WHAT THE TASK ASKS:
What is needed is an exact repeat of the entries, with no pictures in it.

::: EXTRACTED INFORMATION :::

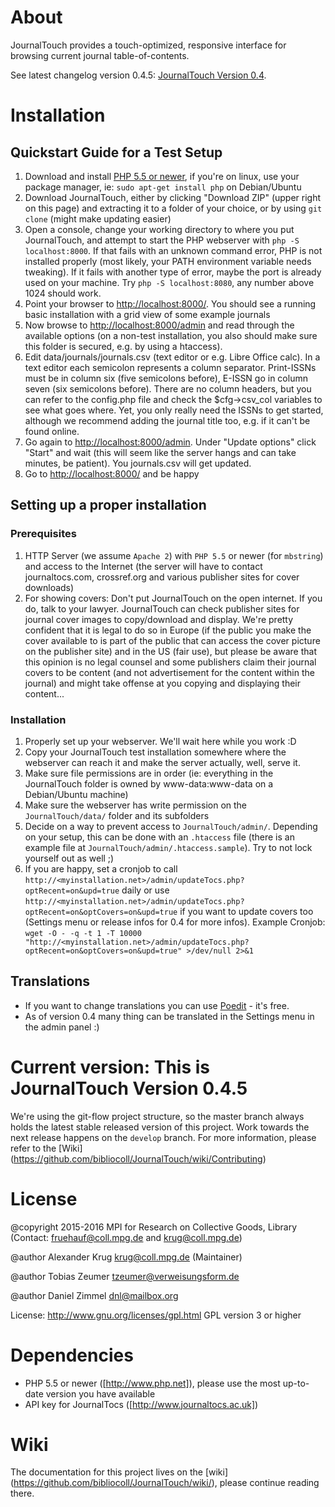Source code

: # About
JournalTouch provides a touch-optimized, responsive interface for browsing current journal table-of-contents.

See latest changelog version 0.4.5: [JournalTouch Version 0.4](doc/github/version_0.4.x.md).

# Installation
## Quickstart Guide for a Test Setup
1. Download and install [PHP 5.5 or newer](https://secure.php.net/downloads.php), if you're on linux, use your package manager, ie: `sudo apt-get install php` on Debian/Ubuntu
2. Download JournalTouch, either by clicking "Download ZIP" (upper right on this page) and extracting it to a folder of your choice, or by using `git clone` (might make updating easier)
3. Open a console, change your working directory to where you put JournalTouch, and attempt to start the PHP webserver with `php -S localhost:8000`. If that fails with an unknown command error, PHP is not installed properly (most likely, your PATH environment variable needs tweaking). If it fails with another type of error, maybe the port is already used on your machine. Try `php -S localhost:8080`, any number above 1024 should work.
4. Point your browser to [http://localhost:8000/](http://localhost:8000). You should see a running basic installation with a grid view of some example journals
5. Now browse to [http://localhost:8000/admin](http://localhost:8000/admin/index.php) and read through the available options (on a non-test installation, you also should make sure this folder is secured, e.g. by using a htaccess).
6. Edit data/journals/journals.csv (text editor or e.g. Libre Office calc). In a text editor each semicolon represents a column separator. Print-ISSNs must be in column six (five semicolons before), E-ISSN go in column seven (six semicolons before). There are no column headers, but you can refer to the config.php file and check the $cfg->csv_col variables to see what goes where. Yet, you only really need the ISSNs to get started, although we recommend adding the journal title too, e.g. if it can't be found online.
7. Go again to [http://localhost:8000/admin](http://localhost:8000/admin/index.php). Under "Update options" click "Start" and wait (this will seem like the server hangs and can take minutes, be patient). You journals.csv will get updated.
8. Go to [http://localhost:8000/](http://localhost:8000) and be happy

## Setting up a proper installation
### Prerequisites
1. HTTP Server (we assume `Apache 2`) with `PHP 5.5` or newer (for `mbstring`) and access to the Internet (the server will have to contact journaltocs.com, crossref.org and various publisher sites for cover downloads)
2. For showing covers: Don't put JournalTouch on the open internet. If you do, talk to your lawyer. JournalTouch can check publisher sites for journal cover images to copy/download and display. We're pretty confident that it is legal to do so in Europe (if the public you make the cover available to is part of the public that can access the cover picture on the publisher site) and in the US (fair use), but please be aware that this opinion is no legal counsel and some publishers claim their journal covers to be content (and not advertisement for the content within the journal) and might take offense at you copying and displaying their content...

### Installation
1. Properly set up your webserver. We'll wait here while you work :D
2. Copy your JournalTouch test installation somewhere where the webserver can reach it and make the server actually, well, serve it.
3. Make sure file permissions are in order (ie: everything in the JournalTouch folder is owned by www-data:www-data on a Debian/Ubuntu machine)
4. Make sure the webserver has write permission on the `JournalTouch/data/` folder and its subfolders
5. Decide on a way to prevent access to `JournalTouch/admin/`. Depending on your setup, this can be done with an `.htaccess` file (there is an example file at `JournalTouch/admin/.htaccess.sample`). Try to not lock yourself out as well ;)
9. If you are happy, set a cronjob to call `http://<myinstallation.net>/admin/updateTocs.php?optRecent=on&upd=true` daily or use `http://<myinstallation.net>/admin/updateTocs.php?optRecent=on&optCovers=on&upd=true` if you want to update covers too (Settings menu or release infos for 0.4 for more infos).
Example Cronjob: `wget -O - -q -t 1 -T 10000 "http://<myinstallation.net>/admin/updateTocs.php?optRecent=on&optCovers=on&upd=true" >/dev/null 2>&1`

## Translations
- If you want to change translations you can use [Poedit](https://poedit.net/) - it's free.
- As of version 0.4 many thing can be translated in the Settings menu in the admin panel :)

# Current version: This is JournalTouch Version 0.4.5

We're using the git-flow project structure, so the master branch always holds the latest stable released version of this project.
Work towards the next release happens on the `develop` branch. For more information, please refer to the [Wiki] (https://github.com/bibliocoll/JournalTouch/wiki/Contributing)

# License
@copyright 2015-2016 MPI for Research on Collective Goods, Library
(Contact: fruehauf@coll.mpg.de and krug@coll.mpg.de)

@author Alexander Krug <krug@coll.mpg.de> (Maintainer)

@author Tobias Zeumer <tzeumer@verweisungsform.de>

@author Daniel Zimmel <dnl@mailbox.org>

License: http://www.gnu.org/licenses/gpl.html GPL version 3 or higher

# Dependencies
- PHP 5.5 or newer ([http://www.php.net]), please use the most up-to-date version you have available
- API key for JournalTocs ([http://www.journaltocs.ac.uk])

# Wiki
The documentation for this project lives on the [wiki] (https://github.com/bibliocoll/JournalTouch/wiki/), please continue reading there.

:::

ANSWER BOX:
Source code

: # About
JournalTouch provides a touch-optimized, responsive interface for browsing current journal table-of-contents.

See latest changelog version 0.4.5: [JournalTouch Version 0.4](doc/github/version_0.4.x.md).

# Installation
## Quickstart Guide for a Test Setup
1. Download and install [PHP 5.5 or newer](https://secure.php.net/downloads.php), if you're on linux, use your package manager, ie: `sudo apt-get install php` on Debian/Ubuntu
2. Download JournalTouch, either by clicking "Download ZIP" (upper right on this page) and extracting it to a folder of your choice, or by using `git clone` (might make updating easier)
3. Open a console, change your working directory to where you put JournalTouch, and attempt to start the PHP webserver with `php -S localhost:8000`. If that fails with an unknown command error, PHP is not installed properly (most likely, your PATH environment variable needs tweaking). If it fails with another type of error, maybe the port is already used on your machine. Try `php -S localhost:8080`, any number above 1024 should work.
4. Point your browser to [http://localhost:8000/](http://localhost:8000). You should see a running basic installation with a grid view of some example journals
5. Now browse to [http://localhost:8000/admin](http://localhost:8000/admin/index.php) and read through the available options (on a non-test installation, you also should make sure this folder is secured, e.g. by using a htaccess).
6. Edit data/journals/journals.csv (text editor or e.g. Libre Office calc). In a text editor each semicolon represents a column separator. Print-ISSNs must be in column six (five semicolons before), E-ISSN go in column seven (six semicolons before). There are no column headers, but you can refer to the config.php file and check the $cfg->csv_col variables to see what goes where. Yet, you only really need the ISSNs to get started, although we recommend adding the journal title too, e.g. if it can't be found online.
7. Go again to [http://localhost:8000/admin](http://localhost:8000/admin/index.php). Under "Update options" click "Start" and wait (this will seem like the server hangs and can take minutes, be patient). You journals.csv will get updated.
8. Go to [http://localhost:8000/](http://localhost:8000) and be happy

## Setting up a proper installation
### Prerequisites
1. HTTP Server (we assume `Apache 2`) with `PHP 5.5` or newer (for `mbstring`) and access to the Internet (the server will have to contact journaltocs.com, crossref.org and various publisher sites for cover downloads)
2. For showing covers: Don't put JournalTouch on the open internet. If you do, talk to your lawyer. JournalTouch can check publisher sites for journal cover images to copy/download and display. We're pretty confident that it is legal to do so in Europe (if the public you make the cover available to is part of the public that can access the cover picture on the publisher site) and in the US (fair use), but please be aware that this opinion is no legal counsel and some publishers claim their journal covers to be content (and not advertisement for the content within the journal) and might take offense at you copying and displaying their content...

### Installation
1. Properly set up your webserver. We'll wait here while you work :D
2. Copy your JournalTouch test installation somewhere where the webserver can reach it and make the server actually, well, serve it.
3. Make sure file permissions are in order (ie: everything in the JournalTouch folder is owned by www-data:www-data on a Debian/Ubuntu machine)
4. Make sure the webserver has write permission on the `JournalTouch/data/` folder and its subfolders
5. Decide on a way to prevent access to `JournalTouch/admin/`. Depending on your setup, this can be done with an `.htaccess` file (there is an example file at `JournalTouch/admin/.htaccess.sample`). Try to not lock yourself out as well ;)
9. If you are happy, set a cronjob to call `http://<myinstallation.net>/admin/updateTocs.php?optRecent=on&upd=true` daily or use `http://<myinstallation.net>/admin/updateTocs.php?optRecent=on&optCovers=on&upd=true` if you want to update covers too (Settings menu or release infos for 0.4 for more infos).
Example Cronjob: `wget -O - -q -t 1 -T 10000 "http://<myinstallation.net>/admin/updateTocs.php?optRecent=on&optCovers=on&upd=true" >/dev/null 2>&1`

## Translations
- If you want to change translations you can use [Poedit](https://poedit.net/) - it's free.
- As of version 0.4 many thing can be translated in the Settings menu in the admin panel :)

# Current version: This is JournalTouch Version 0.4.5

We're using the git-flow project structure, so the master branch always holds the latest stable released version of this project.
Work towards the next release happens on the `develop` branch. For more information, please refer to the [Wiki] (https://github.com/bibliocoll/JournalTouch/wiki/Contributing)

# License
@copyright 2015-2016 MPI for Research on Collective Goods, Library
(Contact: fruehauf@coll.mpg.de and krug@coll.mpg.de)

@author Alexander Krug <krug@coll.mpg.de> (Maintainer)

@author Tobias Zeumer <tzeumer@verweisungsform.de>

@author Daniel Zimmel <dnl@mailbox.org>

License: http://www.gnu.org/licenses/gpl.html GPL version 3 or higher

# Dependencies
- PHP 5.5 or newer ([http://www.php.net]), please use the most up-to-date version you have available
- API key for JournalTocs ([http://www.journaltocs.ac.uk])

# Wiki
The documentation for this project lives on the [wiki] (https://github.com/bibliocoll/JournalTouch/wiki/), please continue reading there.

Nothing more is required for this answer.